Spiel
Der Begriff Spiel ist bei Guardini vorrangig vom Schau-Spiel geprägt, nicht vom Spielbegriff des Sports oder der Unterhaltung. Ein zweites Charakteristikum ist, dass Guardinis Spiel-Begriff die "Participatio actuosa" aller Glieder bzw. Organe, die zum Gelingen des Spiels notwendig sind, einschließt. Wenn er von der Liturgie als Spiel spricht, hat er die Commedia Divina Dantes vor sich, dessen einziger "Zuschauer" Gott ist, der durch das Spiel eingeladen wird, selbst gegenwärtig zu werden. Das ist der Sinn, das Wesen, der Geist der Liturgie und ausdrücklich kein Zweck, da man Gott nicht ins Spiel zwingen kann. Seine Selbst-Offenbarung bleibt ein Geschenk, eine Gnade.

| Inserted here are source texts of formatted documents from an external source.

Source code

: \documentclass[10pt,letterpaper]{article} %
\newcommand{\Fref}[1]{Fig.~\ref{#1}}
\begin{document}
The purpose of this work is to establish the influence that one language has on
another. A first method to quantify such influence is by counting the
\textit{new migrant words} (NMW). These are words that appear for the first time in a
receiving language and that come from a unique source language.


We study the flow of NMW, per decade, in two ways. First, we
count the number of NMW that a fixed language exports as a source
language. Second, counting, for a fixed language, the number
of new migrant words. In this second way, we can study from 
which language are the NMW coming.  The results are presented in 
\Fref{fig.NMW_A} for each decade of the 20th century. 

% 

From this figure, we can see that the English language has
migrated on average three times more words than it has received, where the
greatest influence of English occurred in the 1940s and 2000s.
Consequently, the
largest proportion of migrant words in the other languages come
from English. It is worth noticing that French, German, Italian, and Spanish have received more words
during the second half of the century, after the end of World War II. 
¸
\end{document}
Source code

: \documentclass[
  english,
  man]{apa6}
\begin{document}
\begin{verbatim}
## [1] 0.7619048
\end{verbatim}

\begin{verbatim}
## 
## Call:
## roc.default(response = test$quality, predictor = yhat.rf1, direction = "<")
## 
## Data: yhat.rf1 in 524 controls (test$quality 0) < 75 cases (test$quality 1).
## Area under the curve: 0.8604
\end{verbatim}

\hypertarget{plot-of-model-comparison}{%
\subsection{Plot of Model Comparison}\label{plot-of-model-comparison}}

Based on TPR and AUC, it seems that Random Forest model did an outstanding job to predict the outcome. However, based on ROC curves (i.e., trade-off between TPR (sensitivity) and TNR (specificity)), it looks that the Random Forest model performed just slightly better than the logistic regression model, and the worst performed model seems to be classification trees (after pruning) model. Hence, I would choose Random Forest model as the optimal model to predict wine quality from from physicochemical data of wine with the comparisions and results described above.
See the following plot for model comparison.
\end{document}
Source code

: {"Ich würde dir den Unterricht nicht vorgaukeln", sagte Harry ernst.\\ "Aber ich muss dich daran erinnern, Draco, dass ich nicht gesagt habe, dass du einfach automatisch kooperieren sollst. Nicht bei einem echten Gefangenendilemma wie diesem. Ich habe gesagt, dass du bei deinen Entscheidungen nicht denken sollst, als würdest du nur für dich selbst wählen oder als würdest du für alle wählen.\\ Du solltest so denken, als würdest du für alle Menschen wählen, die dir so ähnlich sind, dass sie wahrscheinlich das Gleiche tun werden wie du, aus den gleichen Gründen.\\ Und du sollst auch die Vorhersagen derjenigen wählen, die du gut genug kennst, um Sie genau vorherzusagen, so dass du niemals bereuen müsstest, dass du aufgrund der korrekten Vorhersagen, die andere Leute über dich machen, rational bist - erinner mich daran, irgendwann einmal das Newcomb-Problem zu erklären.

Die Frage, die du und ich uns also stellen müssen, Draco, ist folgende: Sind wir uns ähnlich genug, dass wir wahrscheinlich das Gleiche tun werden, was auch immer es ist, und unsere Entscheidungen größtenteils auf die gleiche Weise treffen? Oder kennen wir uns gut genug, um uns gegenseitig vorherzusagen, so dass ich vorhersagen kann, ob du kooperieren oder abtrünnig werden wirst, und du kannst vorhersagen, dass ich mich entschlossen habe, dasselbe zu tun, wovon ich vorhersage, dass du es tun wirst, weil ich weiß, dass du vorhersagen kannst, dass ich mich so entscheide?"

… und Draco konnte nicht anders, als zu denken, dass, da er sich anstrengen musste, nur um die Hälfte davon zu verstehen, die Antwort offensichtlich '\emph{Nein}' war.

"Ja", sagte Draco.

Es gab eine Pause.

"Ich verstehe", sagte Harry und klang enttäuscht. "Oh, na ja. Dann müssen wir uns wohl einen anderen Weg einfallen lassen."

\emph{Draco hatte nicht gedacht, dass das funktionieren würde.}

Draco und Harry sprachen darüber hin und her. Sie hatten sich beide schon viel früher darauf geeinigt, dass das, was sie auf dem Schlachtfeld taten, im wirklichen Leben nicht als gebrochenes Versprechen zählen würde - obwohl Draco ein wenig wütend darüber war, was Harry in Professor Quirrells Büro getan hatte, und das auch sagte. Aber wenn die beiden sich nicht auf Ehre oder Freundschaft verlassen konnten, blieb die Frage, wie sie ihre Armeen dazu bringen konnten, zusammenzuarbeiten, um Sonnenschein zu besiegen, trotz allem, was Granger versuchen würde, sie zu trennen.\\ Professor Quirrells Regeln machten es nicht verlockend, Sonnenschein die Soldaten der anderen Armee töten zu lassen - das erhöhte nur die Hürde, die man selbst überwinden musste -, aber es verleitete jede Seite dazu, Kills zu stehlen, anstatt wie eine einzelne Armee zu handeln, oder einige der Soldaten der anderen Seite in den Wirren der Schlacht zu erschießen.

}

Wechselseitige philosophische Beeinflussung
- Renaissance der Mysterienspiele - Erich Eckert
- Johan Huizinga (1872-1945), Homo ludens
Rezeption Guardinis in der Liturgiewissenschaft, in der Kunst und in der Spieltheorie
- Katholischer Expressionismus - Der Weiße Reiter
- Gemeinschafts-Bühne - Alois Johannes Lippl
- Hugo Rahner
- F. F. J. Buytendijk
Missverständnisse
Joseph Ratzingers Ablehnung des Spielbegriffs im Blick auf die "Erlebnisgesellschaft"
Wird noch ausgeführt
Franz Meurers Vergleich zwischen Fußball und Liturgie der Kirche
In einem spirituellen Impuls zur Fußball-Weltmeisterschaft 2022 im WDR 2 schreibt der Pfarrer Franz Meurer - https://www.kirche-im-wdr.de/startseite?tx_krrprogram_pi1%5Bformatstation%5D=2&tx_krrprogram_pi1%5Bprogramuid%5D=94837: "Neben der Körperlichkeit ist es das Spiel, das Kirche und Fußball verbindet. Romano Guardini bezeichnet den Gottesdienst als "Heiliges Spiel". Der spielende Mensch, "homo ludens" genannt, verarbeitet im Spiel sein Leben, in der Liturgie der Kirche wie im Fußball. Für viele Menschen ist heutzutage der Fußball die entscheidende Liturgie, in der sie ihren Alltag hinter sich lassen können und sich zweckfrei bewegen. Die Menschen sind zusammen und lassen sich begeistern." Erstens ist aber das Fußballspiel eben gerade nicht zweckfrei, sondern es dient dem Zweck, den Besseren zu ermitteln und dem Wunsch der beteiligten Mannschaften, zu gewinnen. In der Liturgie geht es auch nicht darum, sich zweckfrei zu "begeistern" und im Spiel sein Leben zu "verarbeiten". Durch die Vermischung des Spielbegriffs im Sport mit dem Spielbegriff Guardinis für die Liturgie werden sowohl die Beteiligten-Ebene als auch die Zuschauer-Ebene durcheinander gebracht. Dies ist auch daran zu erkennen, dass der Begriff Liturgie als Kult von der Kirche auf Gesellschaft übertragen wird. Fußball als die "entscheidende Liturgie" der heutigen Menschen ist eine Säkularisierung und Profanisierung der Zusammenhänge, eine nicht zulässige Übertragung vom theologischen in den gesellschaftspolitischen Bereich. Damit wird das Fußballspiel aber pseudo-religiös weiter aufgeladen, über das hinaus, was er im Sinne einer wirtschaftlichen Antriebs- und eine politischen Beruhigungsstrategie ("Brot und Zirkus") ohnehin schon ist. Darüber hinaus geht bei dieser Verwendung die Polarität des Begriffs "Spiel" mit dem des Ernstes verloren, denn worin soll der "Ernst des Sports" liegen und worin der Sinn, das Wesen, der Geist des Sports, hier des Fußballspiels, wenn es der "Geist der Liturgie" ist, in Spiel und Ernst Gott einzuladen, gegenwärtig zu werden.